Enjoy auto loan approval without a hassle by repairing and building your credit before you apply.
Auto loans don’t usually cause as many problems for consumers as other types of debt.
Fact: According to TransUnion statistics, less than 1 in 100 auto loans lapses into delinquency.
Still that doesn’t mean that you can be lax when it comes to getting the best interest rates and terms on loans for a new set of wheels. In fact, it’s in your best interest to get qualify for the lowest rates possible and the terms you want that you know will work for your budget.
With that in mind, we’ve put together the step-by-step instructions for ensuring the best credit score possible before you go to apply for your new loan. If you have questions or need help, we can connect you with the services you need for assistance. Call us or complete the form to the right to tell us how we can help.
Step 1: Review your credit reports
If you haven’t done so in the past twelve months, you can download your credit reports for free through annualcreditreport.com. This platform lets you get all three reports (one from each credit bureau) free of charge with no strings attached. (If you’ve done this in the past 12 months already, it won’t be free.)
Once you have the reports, review them to see what they say. You really want to focus on any negative items that decrease your credit score. Remember, the lower your credit score is, the harder it will be to qualify for larger loans at the lowest interest rate possible. Take note of any negative items that may be wrong so you have a list ready for Step 2.
How much more would you pay in total interest on a 5-year $25,000 auto loan with a 620 credit score versus a 720 over the life of the loan?
a) $100-$200 more
b) $250-$350 more
c) $500-$600 more
d) $900-$1,000 more
Tip: It costs roughly $940 more in added interest charges; this was calculated using rates set in December 2014.
d) $900-$1,000 more
Once you’ve reviewed your reports and see how many negative items are there, you have some decisions to make.
Step 2: Decide how soon you can buy
More negative items usually means a lower credit score, so you need to decide what you what to do and how much time you really need before you buy.
Ask yourself these questions:
- Are there negative items in your credit report that are mistaken or incorrect? If so, could they be removed through credit repair?
- How long will it take for all of the negative items that are correct to be erased? Negative items only stay on your report for a set period of time, so can you wait for items to be removed naturally or take steps to offset old negative items?

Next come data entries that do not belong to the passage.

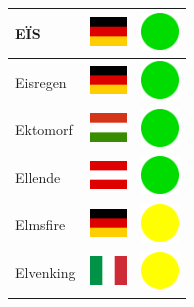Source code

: \documentclass[12pt, a4paper, twoside]{report}
\begin{document}
\begin{center}
\begin{longtable}{|p{5cm}|p{2cm}|p{2cm}|}
 EÏS                                                        & \includegraphics[width=1cm]{../4x3/de} &   \includegraphics[width=1cm]{../likes/y} \\ \hline
 Eisregen                                                   & \includegraphics[width=1cm]{../4x3/de} &   \includegraphics[width=1cm]{../likes/y} \\ \hline
 Ektomorf                                                   & \includegraphics[width=1cm]{../4x3/hu} &   \includegraphics[width=1cm]{../likes/y} \\ \hline
 Ellende                                                    & \includegraphics[width=1cm]{../4x3/at} &   \includegraphics[width=1cm]{../likes/y} \\ \hline
 Elmsfire                                                   & \includegraphics[width=1cm]{../4x3/de} &   \includegraphics[width=1cm]{../likes/m} \\ \hline
 Elvenking                                                  & \includegraphics[width=1cm]{../4x3/it} &   \includegraphics[width=1cm]{../likes/m} \\ \hline

\end{longtable}
\end{center}
\end{document}
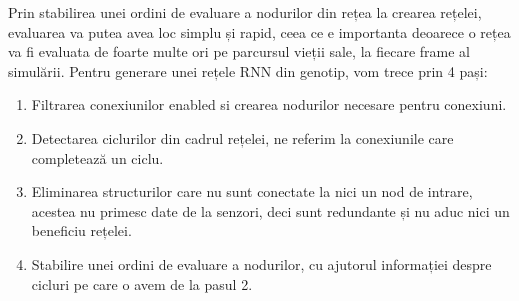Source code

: Prin stabilirea unei ordini de evaluare a nodurilor din rețea la crearea rețelei, evaluarea va putea avea loc simplu și rapid, ceea ce e importanta deoarece o rețea va fi evaluata de foarte multe ori pe parcursul vieții sale, la fiecare frame al simulării.
Pentru generare unei rețele RNN din genotip, vom trece prin 4 pași:
\begin{enumerate}
    \item Filtrarea conexiunilor enabled si crearea nodurilor necesare pentru conexiuni.
    \item Detectarea ciclurilor din cadrul rețelei, ne referim la conexiunile care completează un ciclu.
    \item Eliminarea structurilor care nu sunt conectate la nici un nod de intrare, acestea nu primesc date de la senzori, deci sunt redundante și nu aduc nici un beneficiu rețelei.
    \item Stabilire unei ordini de evaluare a nodurilor, cu ajutorul informației despre cicluri pe care o avem de la pasul 2.
\end{enumerate}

- Are your credit cards at or near their maximum limits? The amount of revolving credit you are using matters in your credit score. Ideally, your credit cards balances should be at about 20% of your limit to maximize your credit score.
All of this will determine how soon you can buy. If you answered yes to the first question, you go to Step 3. Otherwise, you can skip it and go straight to Step 4.
Step 3: Repair your credit
If you have negative items that you believe are incorrect or unverifiable, you may be able to have them removed by going through the credit repair process. This can take anywhere from one to six months, depending on the number and nature of the errors you find.
Of course, you can correct the mistakes on your own or you can use a credit repair service to help you do the work. Which method you choose is really up to you, although if you have a large number of disputes to make or some of the disputes are complicated, you may want to take the help.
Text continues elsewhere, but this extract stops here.